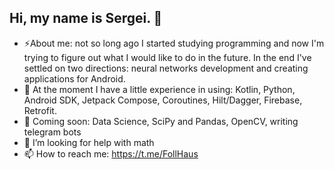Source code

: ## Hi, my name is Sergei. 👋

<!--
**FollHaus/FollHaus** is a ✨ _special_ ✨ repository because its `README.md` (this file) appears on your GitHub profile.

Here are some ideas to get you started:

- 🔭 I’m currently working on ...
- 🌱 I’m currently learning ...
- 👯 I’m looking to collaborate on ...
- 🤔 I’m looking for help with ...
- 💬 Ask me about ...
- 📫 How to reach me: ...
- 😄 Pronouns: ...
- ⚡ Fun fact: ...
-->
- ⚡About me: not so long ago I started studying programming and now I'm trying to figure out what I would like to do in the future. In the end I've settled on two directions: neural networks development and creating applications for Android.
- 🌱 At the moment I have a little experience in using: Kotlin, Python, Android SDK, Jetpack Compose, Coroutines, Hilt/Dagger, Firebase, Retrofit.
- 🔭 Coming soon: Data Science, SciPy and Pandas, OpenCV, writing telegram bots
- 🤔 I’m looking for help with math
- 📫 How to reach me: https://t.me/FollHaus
++++++++++++++++++++
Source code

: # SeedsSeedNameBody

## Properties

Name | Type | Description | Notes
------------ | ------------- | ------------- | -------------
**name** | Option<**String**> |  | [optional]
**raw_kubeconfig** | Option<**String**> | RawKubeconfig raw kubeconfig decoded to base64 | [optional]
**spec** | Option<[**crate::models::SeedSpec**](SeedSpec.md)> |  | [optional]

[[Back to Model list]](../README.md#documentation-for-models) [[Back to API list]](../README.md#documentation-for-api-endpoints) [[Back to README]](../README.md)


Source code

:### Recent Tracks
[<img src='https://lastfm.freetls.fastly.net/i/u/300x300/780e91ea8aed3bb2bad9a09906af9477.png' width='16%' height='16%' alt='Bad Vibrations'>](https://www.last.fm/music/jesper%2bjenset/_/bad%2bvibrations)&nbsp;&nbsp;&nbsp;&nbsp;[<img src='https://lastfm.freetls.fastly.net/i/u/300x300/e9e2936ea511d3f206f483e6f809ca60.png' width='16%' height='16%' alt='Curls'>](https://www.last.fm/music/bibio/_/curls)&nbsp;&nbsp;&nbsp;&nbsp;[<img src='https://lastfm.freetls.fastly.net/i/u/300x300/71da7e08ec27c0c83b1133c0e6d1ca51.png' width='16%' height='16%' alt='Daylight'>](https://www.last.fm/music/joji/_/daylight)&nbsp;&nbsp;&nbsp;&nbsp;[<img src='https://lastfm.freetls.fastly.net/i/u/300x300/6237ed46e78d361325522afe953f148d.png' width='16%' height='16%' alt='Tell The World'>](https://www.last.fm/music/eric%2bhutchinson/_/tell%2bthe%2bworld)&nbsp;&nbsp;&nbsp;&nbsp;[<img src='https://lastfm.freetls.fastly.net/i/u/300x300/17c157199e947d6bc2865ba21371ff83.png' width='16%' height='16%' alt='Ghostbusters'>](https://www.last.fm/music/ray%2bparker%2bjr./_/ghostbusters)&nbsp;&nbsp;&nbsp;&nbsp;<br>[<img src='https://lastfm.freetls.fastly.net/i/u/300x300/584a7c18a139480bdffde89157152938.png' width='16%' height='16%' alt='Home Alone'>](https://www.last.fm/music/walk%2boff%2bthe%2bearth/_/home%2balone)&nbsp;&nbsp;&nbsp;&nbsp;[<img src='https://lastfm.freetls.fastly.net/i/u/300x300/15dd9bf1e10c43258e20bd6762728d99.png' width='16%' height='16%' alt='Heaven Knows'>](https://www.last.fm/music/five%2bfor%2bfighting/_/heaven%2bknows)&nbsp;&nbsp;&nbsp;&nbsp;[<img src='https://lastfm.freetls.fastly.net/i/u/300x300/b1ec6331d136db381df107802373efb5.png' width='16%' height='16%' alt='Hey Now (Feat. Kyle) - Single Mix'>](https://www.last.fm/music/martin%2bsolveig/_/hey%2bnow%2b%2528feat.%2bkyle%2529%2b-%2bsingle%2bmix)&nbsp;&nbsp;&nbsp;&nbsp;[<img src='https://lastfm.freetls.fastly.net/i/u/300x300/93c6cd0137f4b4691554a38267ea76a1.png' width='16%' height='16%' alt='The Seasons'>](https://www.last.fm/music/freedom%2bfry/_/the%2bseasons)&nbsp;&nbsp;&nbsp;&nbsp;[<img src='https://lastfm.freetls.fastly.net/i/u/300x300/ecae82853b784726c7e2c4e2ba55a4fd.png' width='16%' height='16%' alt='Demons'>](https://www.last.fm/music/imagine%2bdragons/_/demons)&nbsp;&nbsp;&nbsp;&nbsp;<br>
++++++++++++++++++++
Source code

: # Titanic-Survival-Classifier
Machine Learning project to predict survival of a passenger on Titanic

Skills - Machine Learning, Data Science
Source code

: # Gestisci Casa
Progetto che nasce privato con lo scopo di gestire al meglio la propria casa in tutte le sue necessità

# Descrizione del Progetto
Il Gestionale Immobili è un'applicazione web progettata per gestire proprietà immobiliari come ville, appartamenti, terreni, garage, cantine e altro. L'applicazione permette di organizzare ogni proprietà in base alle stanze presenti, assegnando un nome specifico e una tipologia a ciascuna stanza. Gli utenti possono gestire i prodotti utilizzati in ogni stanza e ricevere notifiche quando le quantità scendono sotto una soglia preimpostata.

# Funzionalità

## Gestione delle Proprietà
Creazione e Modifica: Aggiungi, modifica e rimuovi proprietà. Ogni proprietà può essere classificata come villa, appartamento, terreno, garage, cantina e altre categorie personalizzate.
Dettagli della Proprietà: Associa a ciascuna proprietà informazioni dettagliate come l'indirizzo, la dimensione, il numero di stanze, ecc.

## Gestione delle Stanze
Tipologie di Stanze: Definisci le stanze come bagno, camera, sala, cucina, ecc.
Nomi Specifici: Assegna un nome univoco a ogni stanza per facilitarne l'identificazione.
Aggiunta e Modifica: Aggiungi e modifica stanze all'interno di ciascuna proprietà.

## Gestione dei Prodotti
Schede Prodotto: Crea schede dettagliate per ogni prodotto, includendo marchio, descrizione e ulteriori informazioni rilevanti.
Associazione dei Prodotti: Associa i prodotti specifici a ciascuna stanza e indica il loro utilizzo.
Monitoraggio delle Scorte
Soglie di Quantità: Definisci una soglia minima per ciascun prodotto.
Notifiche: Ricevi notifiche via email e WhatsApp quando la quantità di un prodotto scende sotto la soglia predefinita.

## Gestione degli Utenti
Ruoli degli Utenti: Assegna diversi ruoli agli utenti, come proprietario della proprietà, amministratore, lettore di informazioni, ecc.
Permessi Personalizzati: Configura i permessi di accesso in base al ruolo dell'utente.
++++++++++++++++++++
Task goal :: Of all the entries above, retype exactly the lines from the line with "is Sergei. 👋" to the line with "- 📫 How to reach me: https://t.me/FollHaus", both included, and no others.

Solved problem ::
: ## Hi, my name is Sergei. 👋

<!--
**FollHaus/FollHaus** is a ✨ _special_ ✨ repository because its `README.md` (this file) appears on your GitHub profile.

Here are some ideas to get you started:

- 🔭 I’m currently working on ...
- 🌱 I’m currently learning ...
- 👯 I’m looking to collaborate on ...
- 🤔 I’m looking for help with ...
- 💬 Ask me about ...
- 📫 How to reach me: ...
- 😄 Pronouns: ...
- ⚡ Fun fact: ...
-->
- ⚡About me: not so long ago I started studying programming and now I'm trying to figure out what I would like to do in the future. In the end I've settled on two directions: neural networks development and creating applications for Android.
- 🌱 At the moment I have a little experience in using: Kotlin, Python, Android SDK, Jetpack Compose, Coroutines, Hilt/Dagger, Firebase, Retrofit.
- 🔭 Coming soon: Data Science, SciPy and Pandas, OpenCV, writing telegram bots
- 🤔 I’m looking for help with math
- 📫 How to reach me: https://t.me/FollHaus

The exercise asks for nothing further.